▶ _Assignment_: What you return should match the data below exactly, with every entry reproduced.

(Collected data)
+ + + + +

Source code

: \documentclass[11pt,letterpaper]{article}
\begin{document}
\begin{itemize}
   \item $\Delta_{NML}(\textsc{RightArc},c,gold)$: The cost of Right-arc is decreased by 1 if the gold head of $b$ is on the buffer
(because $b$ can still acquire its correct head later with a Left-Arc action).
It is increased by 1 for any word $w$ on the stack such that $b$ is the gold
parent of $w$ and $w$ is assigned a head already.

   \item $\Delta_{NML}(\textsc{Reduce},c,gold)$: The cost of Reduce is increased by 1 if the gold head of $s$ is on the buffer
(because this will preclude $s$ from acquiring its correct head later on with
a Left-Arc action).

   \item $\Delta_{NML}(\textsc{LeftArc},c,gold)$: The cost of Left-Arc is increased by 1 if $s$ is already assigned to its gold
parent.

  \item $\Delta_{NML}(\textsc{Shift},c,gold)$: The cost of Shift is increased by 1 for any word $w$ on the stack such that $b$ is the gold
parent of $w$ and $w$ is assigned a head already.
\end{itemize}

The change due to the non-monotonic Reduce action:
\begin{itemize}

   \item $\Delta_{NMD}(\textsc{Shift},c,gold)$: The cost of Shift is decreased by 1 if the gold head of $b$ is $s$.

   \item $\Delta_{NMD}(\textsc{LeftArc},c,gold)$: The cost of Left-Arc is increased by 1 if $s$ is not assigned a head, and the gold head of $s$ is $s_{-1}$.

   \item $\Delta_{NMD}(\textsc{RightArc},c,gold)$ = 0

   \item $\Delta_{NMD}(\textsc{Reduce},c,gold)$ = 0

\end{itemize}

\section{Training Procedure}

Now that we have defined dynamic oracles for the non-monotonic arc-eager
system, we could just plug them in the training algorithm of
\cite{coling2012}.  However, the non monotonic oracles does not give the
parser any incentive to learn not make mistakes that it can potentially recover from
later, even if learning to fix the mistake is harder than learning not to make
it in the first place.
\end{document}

+ + + + +

▶ _Result for this exercise_:
Source code

: \documentclass[11pt,letterpaper]{article}
\begin{document}
\begin{itemize}
   \item $\Delta_{NML}(\textsc{RightArc},c,gold)$: The cost of Right-arc is decreased by 1 if the gold head of $b$ is on the buffer
(because $b$ can still acquire its correct head later with a Left-Arc action).
It is increased by 1 for any word $w$ on the stack such that $b$ is the gold
parent of $w$ and $w$ is assigned a head already.

   \item $\Delta_{NML}(\textsc{Reduce},c,gold)$: The cost of Reduce is increased by 1 if the gold head of $s$ is on the buffer
(because this will preclude $s$ from acquiring its correct head later on with
a Left-Arc action).

   \item $\Delta_{NML}(\textsc{LeftArc},c,gold)$: The cost of Left-Arc is increased by 1 if $s$ is already assigned to its gold
parent.

  \item $\Delta_{NML}(\textsc{Shift},c,gold)$: The cost of Shift is increased by 1 for any word $w$ on the stack such that $b$ is the gold
parent of $w$ and $w$ is assigned a head already.
\end{itemize}

The change due to the non-monotonic Reduce action:
\begin{itemize}

   \item $\Delta_{NMD}(\textsc{Shift},c,gold)$: The cost of Shift is decreased by 1 if the gold head of $b$ is $s$.

   \item $\Delta_{NMD}(\textsc{LeftArc},c,gold)$: The cost of Left-Arc is increased by 1 if $s$ is not assigned a head, and the gold head of $s$ is $s_{-1}$.

   \item $\Delta_{NMD}(\textsc{RightArc},c,gold)$ = 0

   \item $\Delta_{NMD}(\textsc{Reduce},c,gold)$ = 0

\end{itemize}

\section{Training Procedure}

Now that we have defined dynamic oracles for the non-monotonic arc-eager
system, we could just plug them in the training algorithm of
\cite{coling2012}.  However, the non monotonic oracles does not give the
parser any incentive to learn not make mistakes that it can potentially recover from
later, even if learning to fix the mistake is harder than learning not to make
it in the first place.
\end{document}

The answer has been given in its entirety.